Post-transaction beneficial ownership is reported as 40,411 shares on one line and 38,128 shares on the other, with additional holdings noted including 1,723 shares from the Employee Stock Purchase Plan and approximately 6,699 shares held in the company 401(k) plan. The reporting person certified the Form 4 via attorney-in-fact on 09/04/2025.
Positive
- Transactions were disclosed under a 10b5-1 trading plan, indicating preplanned sales and compliance with insider trading policies.
- Full transparency in the filing including weighted average prices and offer to provide per-price breakdowns on request.
Negative
- Insider sold a total of 4,000 shares, which reduces the reporting person’s direct holdings (reported post-sale holdings: 40,411 and 38,128 on respective lines).
Insights
TL;DR: Insider sold 4,000 shares under a pre-existing 10b5-1 plan; transactions appear routine and disclosed properly.
The Form 4 discloses two discrete sale blocks totaling 4,000 shares executed on 09/02/2025 at weighted average prices of $63.619 and $64.617. The seller used a 10b5-1 plan adopted May 22, 2024, which typically signals preplanned disposition rather than opportunistic trading. Post-sale beneficial ownership is reported in the high tens of thousands, and the filing includes holdings through the ESPP and 401(k). For investors, this is a transparent, rule-compliant insider sale, without additional company-level financial data in the filing to assess broader impact.
TL;DR: Filing follows Section 16 disclosure norms; use of 10b5-1 plan and attorney-in-fact signature are documented.
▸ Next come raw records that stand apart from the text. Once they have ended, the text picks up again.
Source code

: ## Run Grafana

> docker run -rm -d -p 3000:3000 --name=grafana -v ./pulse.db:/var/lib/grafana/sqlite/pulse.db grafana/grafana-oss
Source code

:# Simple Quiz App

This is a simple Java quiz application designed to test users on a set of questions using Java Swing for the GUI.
The report clearly checks the 10b5-1 box and includes explanatory footnotes about weighted average pricing and plan adoption date, which aligns with best-practice disclosure. The signature executed by an attorney-in-fact on 09/04/2025 is noted. There is no indication in the filing of amendments or other governance events. The disclosure is complete for the transactions reported and provides to the issuer and SEC a willingness to disclose per-footnote price breakdowns on request.